Sunday, December 18, 2011

Bongo party claims absolute majority in Gabon election

Bongo party claims absolute majority in Gabon election

President Ali Bongo's Gabonese Democratic Party (PDG) claimed Sunday to have won an comprehensive infancy in ubiquitous elections that were boycotted by many opposition groups and voters.

The celebration had won during slightest 73 of a 120 seats in council and a final sum was approaching go higher, pronounced a PDG source tighten to a interior ministry.

Official formula are approaching "probably Thursday", according to a electoral commission.

In all, 13 antithesis groups urged supporters not to vote. They wanted a supervision to exercise biometric voter confidence measures, such as fingerprinting, as a approach of preventing fraud.
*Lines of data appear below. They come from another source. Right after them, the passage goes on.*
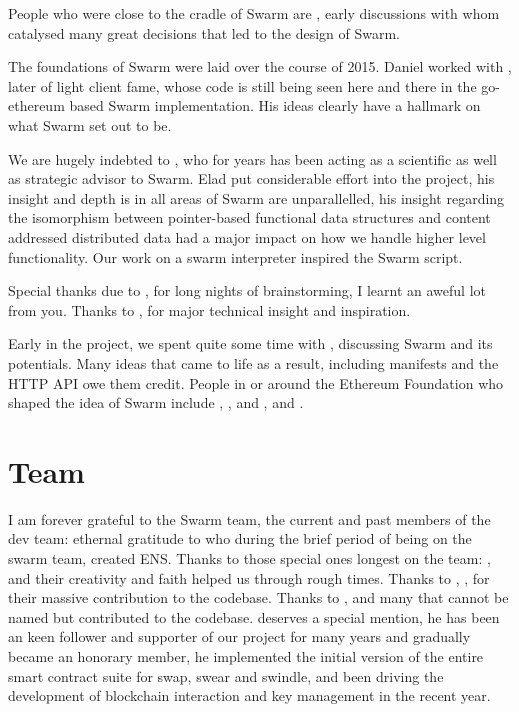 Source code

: People who were close to the cradle of Swarm are ,  early discussions with whom catalysed many great decisions that led to the design of Swarm.

The foundations of Swarm were laid over the course of 2015.
Daniel worked with , later of light client fame, whose code is still being seen here and there in the go-ethereum based Swarm implementation. His ideas clearly have a hallmark on what Swarm set out to be. 

We are hugely indebted to , who for years has been acting as a scientific as well as strategic advisor to Swarm. Elad put considerable effort into the project, his insight and depth is in all areas of Swarm are unparallelled, his insight regarding the isomorphism between pointer-based functional data structures and content addressed distributed data had a major impact on how we handle higher level functionality. Our work on a swarm interpreter inspired the Swarm script.

Special thanks due to ,  for long nights of brainstorming, I learnt an aweful lot from you. Thanks to ,  for major technical insight and inspiration.

Early in the project, we spent quite some time with ,  discussing Swarm and its potentials. Many ideas that came to life as a result, including manifests and the HTTP API owe them credit. People in or around the Ethereum Foundation who shaped the idea of Swarm include , ,  and ,  and . 

\section*{Team}

I am forever grateful to the Swarm team, the current and past members of the dev team: ethernal gratitude to  who during the brief period of being on the swarm team, created ENS. Thanks to those special ones longest on the team: ,  and  their creativity and faith helped us through rough  times. Thanks to , ,  for their massive contribution to the codebase. Thanks to ,  and many that cannot be named but contributed to the codebase.
 deserves a special mention, he has been an keen follower and supporter of our project for many years and gradually became an honorary member, he implemented the initial version of the entire smart contract suite for swap, swear and swindle, and been driving the development of blockchain interaction and key management in the recent year.

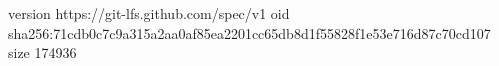 version https://git-lfs.github.com/spec/v1
oid sha256:71cdb0c7c9a315a2aa0af85ea2201cc65db8d1f55828f1e53e716d87c70cd107
size 174936
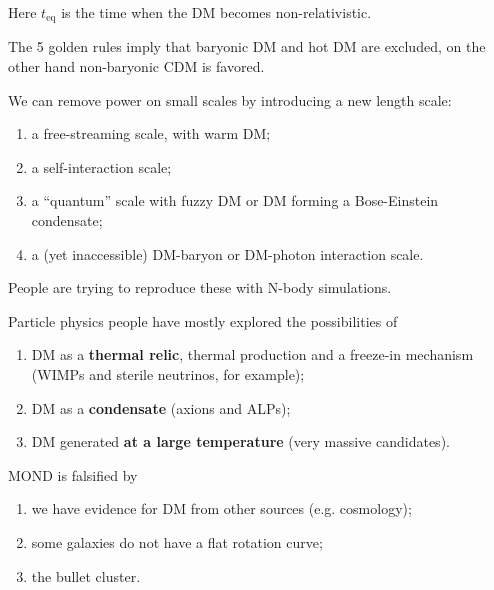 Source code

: \documentclass[main.tex]{subfiles}
\begin{document}
Here \(t _{\text{eq}}\) is the time when the DM becomes non-relativistic. 


The 5 golden rules imply that baryonic DM and hot DM are excluded, 
on the other hand non-baryonic CDM is favored. 

We can remove power on small scales by introducing a new length scale: 
\begin{enumerate}
    \item a free-streaming scale, with warm DM;
    \item a self-interaction scale;
    \item a ``quantum'' scale with fuzzy DM or DM forming a Bose-Einstein condensate;
    \item a (yet inaccessible) DM-baryon or DM-photon interaction scale.
\end{enumerate}

People are trying to reproduce these with N-body simulations. 

Particle physics people have mostly explored the possibilities of 
\begin{enumerate}
    \item DM as a \textbf{thermal relic}, thermal production and a freeze-in mechanism (WIMPs and sterile neutrinos, for example);
    \item DM as a \textbf{condensate} (axions and ALPs);
    \item DM generated \textbf{at a large temperature} (very massive candidates).
\end{enumerate}

MOND is falsified by 
\begin{enumerate}
    \item we have evidence for DM from other sources (e.g. cosmology);
    \item some galaxies do not have a flat rotation curve;
    \item the bullet cluster. 
\end{enumerate}
\end{document}

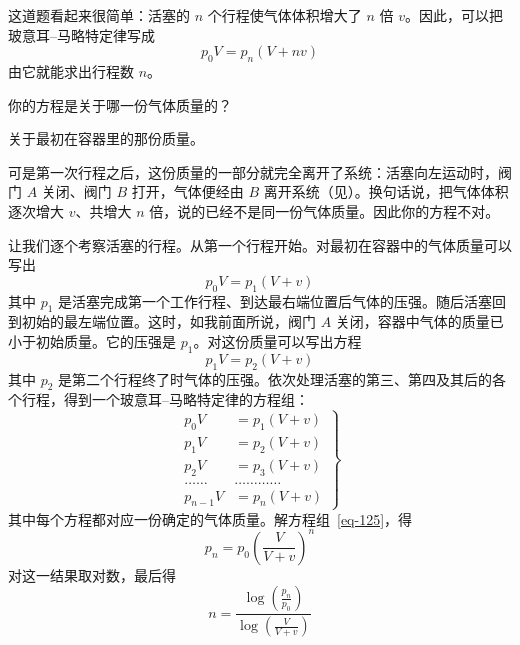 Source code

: \begin{dialogue}
\stda 这道题看起来很简单：活塞的 $n$ 个行程使气体体积增大了 $n$ 倍 $v$。因此，可以把玻意耳--马略特定律写成
\begin{equation*}%
p_{0}V = p_{n} (V + nv)
\end{equation*}
由它就能求出行程数 $n$。

\tchr 你的方程是关于哪一份气体质量的？

\stda 关于最初在容器里的那份质量。

\tchr 可是第一次行程之后，这份质量的一部分就完全离开了系统：活塞向左运动时，阀门 $A$ 关闭、阀门 $B$ 打开，气体便经由 $B$ 离开系统（见）。换句话说，把气体体积逐次增大 $v$、共增大 $n$ 倍，说的已经不是同一份气体质量。因此你的方程不对。

让我们逐个考察活塞的行程。从第一个行程开始。对最初在容器中的气体质量可以写出
\begin{equation*}%
p_{0}V = p_{1} (V + v)
\end{equation*}
其中 $p_{1}$ 是活塞完成第一个工作行程、到达最右端位置后气体的压强。随后活塞回到初始的最左端位置。这时，如我前面所说，阀门 $A$ 关闭，容器中气体的质量已小于初始质量。它的压强是 $p_{1}$。对这份质量可以写出方程
\begin{equation*}%
p_{1}V = p_{2} (V + v)
\end{equation*}
其中 $p_{2}$ 是第二个行程终了时气体的压强。依次处理活塞的第三、第四及其后的各个行程，得到一个玻意耳--马略特定律的方程组：
\begin{equation}%
\left.
\begin{aligned}
p_{0}V & = p_{1} (V + v)\\
p_{1}V &= p_{2} (V + v)\\
p_{2}V & = p_{3} (V + v)\\
\dots{}\ldots{} &\dots{}\ldots{}\dots{}\ldots{}  \\
p_{n-1}V & =p_{n} (V+v)
\label{eq-125}
\end{aligned}
\right\}
\end{equation}
其中每个方程都对应一份确定的气体质量。解方程组~\eqref{eq-125}，得
\begin{equation*}%
p_{n}= p_{0} \left( \dfrac{V}{V+v} \right)^{n}
\end{equation*}
对这一结果取对数，最后得
\begin{equation}%
n = \frac{\log \left(\frac{p_{n}}{p_{0}}\right)}{\log \left( \frac{V}{V+v} \right)}
\label{eq-126}
\end{equation}

\end{dialogue}

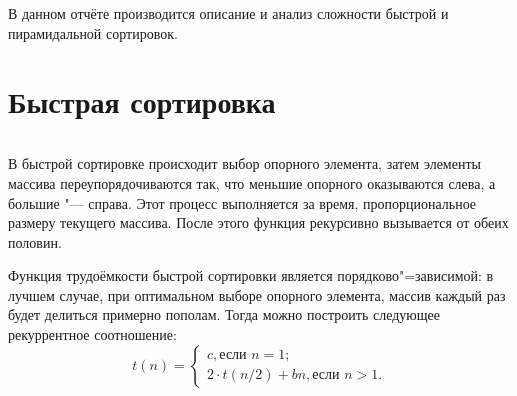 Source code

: \documentclass[otchet]{../SCWorks}
\begin{document}

\date{2026}

\maketitle

\secNumbering

\tableofcontents




\intro
В данном отчёте производится описание и анализ сложности быстрой и пирамидальной сортировок.

\section{Быстрая сортировка}
\small
\inputminted[breaklines]{cpp}{./quick_sort.cpp}
\normalsize

В быстрой сортировке происходит выбор опорного элемента, затем элементы массива переупорядочиваются так, что меньшие опорного оказываются слева, а большие "--- справа. Этот процесс выполняется за время, пропорциональное размеру текущего массива. После этого функция рекурсивно вызывается от обеих половин.

Функция трудоёмкости быстрой сортировки является порядково"=зависимой: в лучшем случае, при оптимальном выборе опорного элемента, массив каждый раз будет делиться примерно пополам. Тогда можно построить следующее рекуррентное соотношение:
\begin{equation}
	t(n) =
\begin{cases}
	c, \text{если } n = 1; \\
	2 \cdot t(n / 2) + bn, \text{если } n > 1.
\end{cases}
\end{equation}
\end{document}
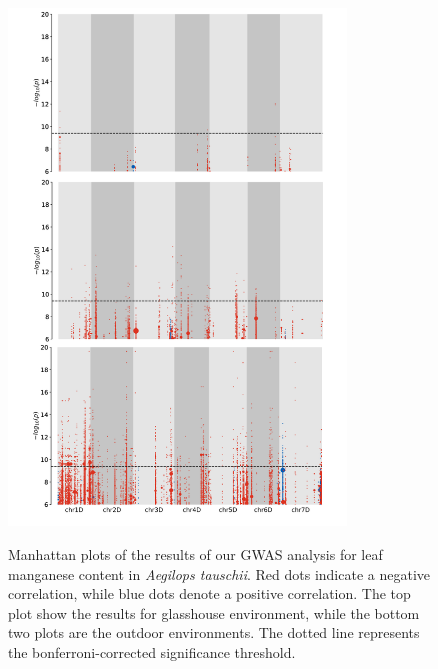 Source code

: \documentclass[12pt, letterpaper, ]{report}
\begin{document}
\begin{figure}[h]
        \centering
        \includegraphics[width = 0.8\textwidth]{images/gwas_plots/svgtopng/mn_manhattan_plot.png}
        \label{Fig:mn_peak_plot}
        \caption{Manhattan plots of the results of our GWAS analysis for leaf manganese content in \textit{Aegilops tauschii}. Red dots indicate a negative correlation, while blue dots denote a positive correlation. The top plot show the results for glasshouse environment, while the bottom two plots are the outdoor environments. The dotted line represents the bonferroni-corrected significance threshold.}
\end{figure}
        
\end{document}
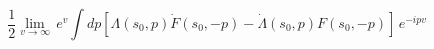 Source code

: \begin{equation*}
\frac{1}{2}\lim_{v\rightarrow \infty }\,e^{v}\int dp\left[ \Lambda \left(
s_{0},p\right) \dot{F}\left( s_{0},-p\right) -\dot{\Lambda} \left( s_{0},p\right)
F\left( s_{0},-p\right) \right] \,e^{-ipv}
\end{equation*}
"No biometrics, no transparency, no elections," antithesis groups pronounced in a matter Sunday, and thanked Gabonese electorate for abstaining.
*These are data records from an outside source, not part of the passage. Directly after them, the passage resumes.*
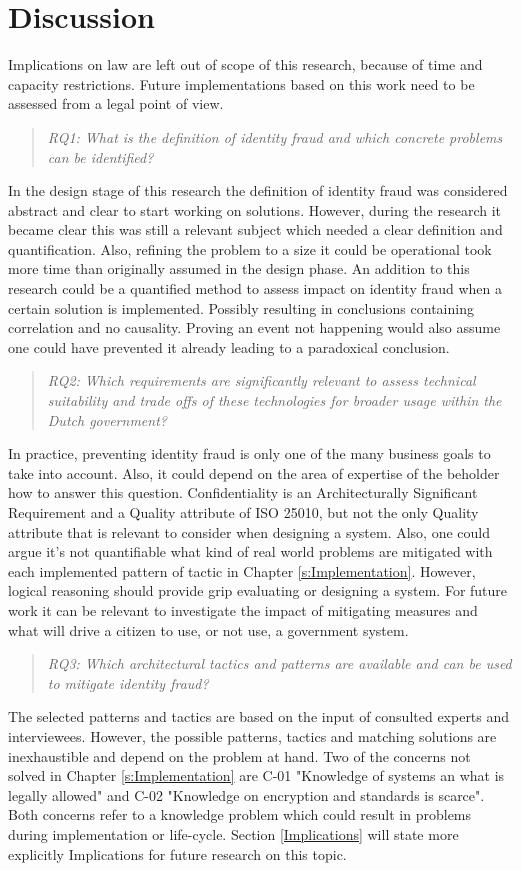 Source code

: \chapter{Discussion}\label{s:discussion}
Implications on law are left out of scope of this research, because of time and capacity restrictions. Future implementations based on this work need to be assessed from a legal point of view.

\begin{quote}\emph{RQ1: What is the definition of identity fraud and which concrete problems can be identified?}\end{quote}
In the design stage of this research the definition of identity fraud was considered abstract and clear to start working on solutions. However, during the research it became clear this was still a relevant subject which needed a clear definition and quantification. Also, refining the problem to a size it could be operational took more time than originally assumed in the design phase. An addition to this research could be a quantified method to assess impact on identity fraud when a certain solution is implemented. Possibly resulting in conclusions containing correlation and no causality. Proving an event not happening would also assume one could have prevented it already leading to a paradoxical conclusion.

\begin{quote}\emph{RQ2: Which requirements are significantly relevant to assess technical suitability and trade offs of these technologies for broader usage within the Dutch government?}\end{quote}
In practice, preventing identity fraud is only one of the many business goals to take into account. Also, it could depend on the area of expertise of the beholder how to answer this question. Confidentiality is an Architecturally Significant Requirement and a Quality attribute of ISO 25010, but not the only Quality attribute that is relevant to consider when designing a system. Also, one could argue it's not quantifiable what kind of real world problems are mitigated with each implemented pattern of tactic in Chapter \ref{s:Implementation}. However, logical reasoning should provide grip evaluating or designing a system. For future work it can be relevant to investigate the impact of mitigating measures and what will drive a citizen to use, or not use, a government system.

\begin{quote}\emph{RQ3: Which architectural tactics and patterns are available and can be used to mitigate identity fraud?}\end{quote}
The selected patterns and tactics are based on the input of consulted experts and interviewees. However, the possible patterns, tactics and matching solutions are inexhaustible and depend on the problem at hand. Two of the concerns not solved in Chapter \ref{s:Implementation} are C-01 "Knowledge of systems an what is legally allowed" and C-02 "Knowledge on encryption and standards is scarce". Both concerns refer to a knowledge problem which could result in problems during implementation or life-cycle. Section \ref{Implications} will state more explicitly  Implications for future research on this topic.

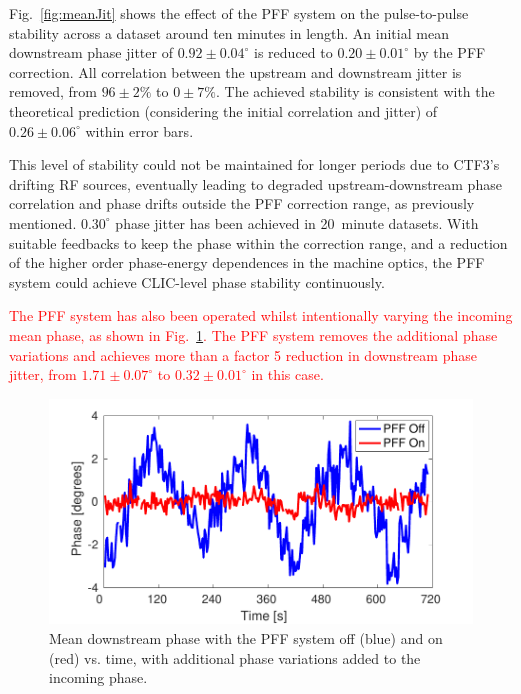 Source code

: \documentclass[%
 reprint,
superscriptaddress,
 amsmath,amssymb,
 prl,
]{revtex4-1}
\begin{document}
Fig.~\ref{fig:meanJit} shows the effect of the PFF system on the pulse-to-pulse 
stability across a dataset around ten minutes in length. An 
initial mean downstream phase jitter of \(0.92\pm0.04^\circ\) is reduced to \(0.20\pm0.01^\circ\) by the PFF 
correction. All correlation between the upstream and downstream jitter is removed, from 
\(96\pm2\%\) to \(0\pm7\%\). The achieved stability is consistent with the theoretical prediction (considering the initial correlation and jitter) of \(0.26\pm0.06^\circ\) within error bars.

This level of stability could not be maintained for longer periods due to 
CTF3's drifting RF sources, eventually leading to degraded 
upstream-downstream phase correlation and phase drifts outside the PFF 
correction range, as previously mentioned. \(0.30^\circ\) phase jitter has been 
achieved in 20~minute datasets. With suitable feedbacks to keep the phase 
within the correction range, and a reduction of the higher order phase-energy 
dependences in the machine optics, the PFF system could achieve CLIC-level 
phase stability continuously.

\textcolor{red}{The PFF system has also been operated 
whilst intentionally varying the incoming mean phase, as shown in 
Fig.~\ref{fig:wiggle}. The PFF system removes the additional phase variations 
and achieves more than a factor 5 reduction in downstream phase jitter, from 
\(1.71\pm0.07^\circ\) to \(0.32\pm0.01^\circ\) in this case.}

\begin{figure}
	\includegraphics[width=\columnwidth]{figs/wiggle}
	\caption{\label{fig:wiggle}Mean downstream phase with the PFF system off 
		(blue) and on (red) vs. time, with additional phase variations added to 
		the 
		incoming phase.}
\end{figure}
\end{document}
Official audience numbers were not available, though check officials in a northern city of Medouneu, an antithesis bastion, pronounced a appearance rate during several polling stations hovered between 10 and 40 percent.

At dual voting stations in a collateral Libreville, usually 61 people of 704 registered voters had expel their ballots, election commission central Germaine Mianga said.
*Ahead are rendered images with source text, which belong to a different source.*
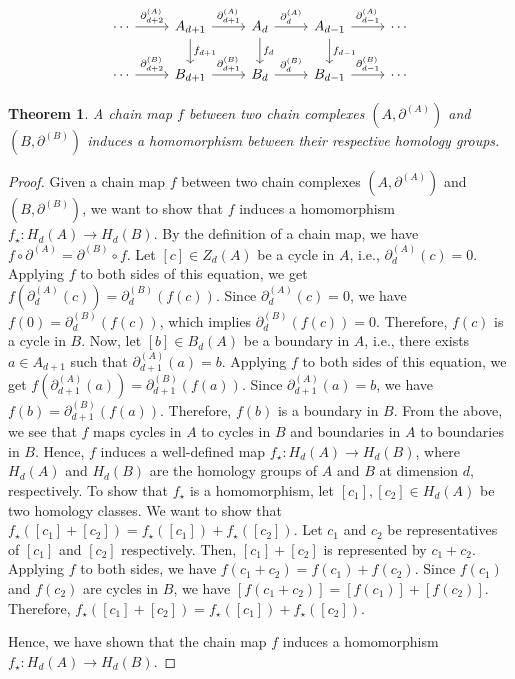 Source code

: \documentclass{amsart}
\newtheorem{theorem}[section]{Theorem}
\begin{document}
\begin{equation}
\begin{tikzcd}
\cdots \arrow[r, "\partial^{(A)}_{d+2}"] & A_{d+1} \arrow[r, "\partial^{(A)}_{d+1}"] \arrow[d, "f_{d+1}"] & A_d \arrow[r, "\partial^{(A)}_{d}"] \arrow[d, "f_d"] & A_{d-1} \arrow[r, "\partial^{(A)}_{d-1}"] \arrow[d, "f_{d-1}"] & \cdots \\
\cdots \arrow[r, "\partial^{(B)}_{d+2}"] & B_{d+1} \arrow[r, "\partial^{(B)}_{d+1}"]                                  & B_d \arrow[r, "\partial^{(B)}_d"]                              & B_{d-1} \arrow[r, "\partial^{(B)}_{d-1}"]                                  & \cdots
\end{tikzcd}
\end{equation}

\begin{theorem}
\label{chainmaps}
A chain map $f$ between two chain complexes $(A, \partial^{(A)})$ and $(B,\partial^{(B)})$ induces a homomorphism between their respective homology groups.
\end{theorem}

\begin{proof}
Given a chain map $f$ between two chain complexes $(A, \partial^{(A)})$ and $(B,\partial^{(B)})$, we want to show that $f$ induces a homomorphism $f_\star: H_d(A) \rightarrow H_d(B)$. By the definition of a chain map, we have $f \circ \partial^{(A)} = \partial^{(B)} \circ f$. Let $[c] \in Z_d(A)$ be a cycle in $A$, i.e., $\partial^{(A)}_d(c) = 0$. Applying $f$ to both sides of this equation, we get $f(\partial^{(A)}_d(c)) = \partial^{(B)}_d(f(c))$. Since $\partial^{(A)}_d(c) = 0$, we have $f(0) = \partial^{(B)}_d(f(c))$, which implies $\partial^{(B)}_d(f(c)) = 0$. Therefore, $f(c)$ is a cycle in $B$. Now, let $[b] \in B_d(A)$ be a boundary in $A$, i.e., there exists $a \in A_{d+1}$ such that $\partial^{(A)}_{d+1}(a) = b$. Applying $f$ to both sides of this equation, we get $f(\partial^{(A)}_{d+1}(a)) = \partial^{(B)}_{d+1}(f(a))$. Since $\partial^{(A)}_{d+1}(a) = b$, we have $f(b) = \partial^{(B)}_{d+1}(f(a))$. Therefore, $f(b)$ is a boundary in $B$. From the above, we see that $f$ maps cycles in $A$ to cycles in $B$ and boundaries in $A$ to boundaries in $B$. Hence, $f$ induces a well-defined map $f_\star: H_d(A) \rightarrow H_d(B)$, where $H_d(A)$ and $H_d(B)$ are the homology groups of $A$ and $B$ at dimension $d$, respectively. To show that $f_\star$ is a homomorphism, let $[c_1], [c_2] \in H_d(A)$ be two homology classes. We want to show that $f_\star([c_1] + [c_2]) = f_\star([c_1]) + f_\star([c_2])$. Let $c_1$ and $c_2$ be representatives of $[c_1]$ and $[c_2]$ respectively. Then, $[c_1] + [c_2]$ is represented by $c_1 + c_2$. Applying $f$ to both sides, we have $f(c_1 + c_2) = f(c_1) + f(c_2)$. Since $f(c_1)$ and $f(c_2)$ are cycles in $B$, we have $[f(c_1 + c_2)] = [f(c_1)] + [f(c_2)]$. Therefore, $f_\star([c_1] + [c_2]) = f_\star([c_1]) + f_\star([c_2])$.

Hence, we have shown that the chain map $f$ induces a homomorphism $f_\star: H_d(A) \rightarrow H_d(B)$.
\end{proof}
\end{document}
Saturday's opinion was a initial parliamentary choosing given Bongo's father Omar died in 2009 after 41 years in power.

Bongo, 52, campaigned on his mercantile achievements and Gabon's co-hosting of a 2012 Africa Cup of Nations with Equatorial Guinea, an eventuality that has spurred vital investment.

Leading antithesis figure Andre Mba Obame was among those propelling people not to vote, claiming Friday a PDG would "stuff list boxes."

A sum of 746,000 people were purebred to opinion in a west African nation of 1.5 million inhabitants -- sub-Saharan Africa's fourth largest oil producer.

Despite a new presentation of a center class, income disparities sojourn huge, with some-more than half of a race vital on reduction than dual dollars (1.5 euros) a day.

Inspired by a Arab Spring and a fibre of criticism movements opposite long-standing rulers in sub-Saharan Africa, Gabon's antithesis primarily looked to mountain a critical challenge, though afterwards separate on a protest issue.

Guy-Bertrand Mapangou, PDG arch of staff, discharged a calls for abstention, observant electorate mostly shunned polls anyway.

"The antithesis thinks that when there is abstention, it's since they've asked people not to vote, though abstention is partial of a march in all elections," Mapangou said.